Photo credit: David M. Bernstein
The audience at the North Carolina Museum of History in Raleigh on June 3rd gave a standing ovation to”The People of Clarendon County”—A Play by Ossie Davis, & the Answer to Racism! This event, based on the book by journalist and civil rights scholar Alice Bernstein, has been educating audiences around the country for four years. It is a project of the non-profit Alliance of Ethics &Art in New York City.
Joining Bernstein were black, white, and Native American speakers: Onilaja Waters, Earl Ijames, John E. Scott Richardson, Dr. Arnold Perey, and Monique Michael. They discussed what Aesthetic Realism, the education founded in 1941 by the great American philosopher Eli Siegel, explains is the cause of racism—contempt, “the addition to self through the lessening of something else,” and the answer to racism, criticizing contempt, including in oneself, and learning to see the inner lives of other people as real and as deep as our own.
The one-act 1955 civil rights play, which Bernstein “unearthed” in 2004, chronicles the brave black parents whose challenge to unequal education led to the Supreme Court’s Brown decision, outlawing segregation in public schools. Ossie Davis applauded her vision of presenting the play in relation to Aesthetic Realism, believing the combination would be powerful in fighting racism. And it is!
The performance by the ensemble Voices in Concert: Joan Jai, Lester Hill, Jade Arnold, Connie McCoy Rogers, directed by Rudy Wallace, brought history to life; with moving and joyous musical accompaniment by Grammy nominee Cynthia Jones and the Diversity Choir of the NC Department of Cultural Resources, directed by Lorice Hyman.
Educator Monique Michael (born in Haiti), gave an interactive first grade science lesson on diversity in birds and people, illustrating the success of the Aesthetic Realism Teaching Method in bringing out every child’s true intelligence and kindness.
Ruby Dee, actor, Academy Award nominee, and wife of Ossie Davis, wrote:
“It moved my husband to think that…school children might learn about history by reading or acting in his play. In addition, Alice’s book will also inform people about the success of the Aesthetic Realism Teaching Method in enabling children to learn every subject, and ending racism in the classroom.”
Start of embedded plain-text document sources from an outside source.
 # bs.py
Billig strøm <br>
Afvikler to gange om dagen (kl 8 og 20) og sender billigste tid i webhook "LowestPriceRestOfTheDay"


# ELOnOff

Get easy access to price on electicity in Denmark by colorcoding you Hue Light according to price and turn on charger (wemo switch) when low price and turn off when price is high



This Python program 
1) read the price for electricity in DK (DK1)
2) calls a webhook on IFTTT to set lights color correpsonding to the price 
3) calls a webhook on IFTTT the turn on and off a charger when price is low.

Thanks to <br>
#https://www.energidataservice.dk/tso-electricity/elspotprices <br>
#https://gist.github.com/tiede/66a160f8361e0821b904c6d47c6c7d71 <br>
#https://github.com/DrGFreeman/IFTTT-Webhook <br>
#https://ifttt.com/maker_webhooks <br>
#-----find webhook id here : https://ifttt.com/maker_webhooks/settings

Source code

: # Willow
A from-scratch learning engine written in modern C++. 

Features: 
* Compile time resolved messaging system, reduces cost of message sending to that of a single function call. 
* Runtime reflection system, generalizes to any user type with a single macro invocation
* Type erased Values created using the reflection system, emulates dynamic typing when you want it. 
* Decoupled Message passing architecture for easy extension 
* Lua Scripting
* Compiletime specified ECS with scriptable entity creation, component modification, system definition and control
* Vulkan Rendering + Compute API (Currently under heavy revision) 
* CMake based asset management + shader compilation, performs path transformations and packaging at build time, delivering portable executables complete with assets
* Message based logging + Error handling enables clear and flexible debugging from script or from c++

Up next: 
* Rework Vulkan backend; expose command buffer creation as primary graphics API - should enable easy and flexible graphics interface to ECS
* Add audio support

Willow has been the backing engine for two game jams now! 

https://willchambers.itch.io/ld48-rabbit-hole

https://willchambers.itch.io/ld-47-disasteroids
To see history in motion, Alice Bernstein introduced North Carolina unsung heroes of civil rights from across the state: James Mills, the first African American Mayor of Scotland Neck; Joseph Holt, Jr., whose parents led the fight to desegregate Raleigh public schools; Rev. Dr. T. Anthony Spearman, civil rights activist in Hickory and NC NAACP Chair of Religious Affairs; Rev. Susan Smith, Associate Pastor of Exodus Missionary Outreach Church in Hickory and advocate for homeless recovering people returning to the community from treatment centers and prison; Rev. Portia Rochelle, President of Raleigh NAACP; Dr. Helen Chavis Othow of Oxford, biographer and descendant of John Chavis, a free black religious leader who fought in the American Revolution; and Stanley Baird of Durham, renowned jazz musician whose activism in the 1960s helped desegregate Woolworth’s and A&P. Activist Marvin Chambers, Sr., was the first African American professional engineer employed in Asheville. His grandson, second grader James Chambers, age 7, of Williamston, wrote a report about his Grandpa’s work for justice, and came to the NCMH stage with his father, Marvin Jr., representing three generations for civil rights.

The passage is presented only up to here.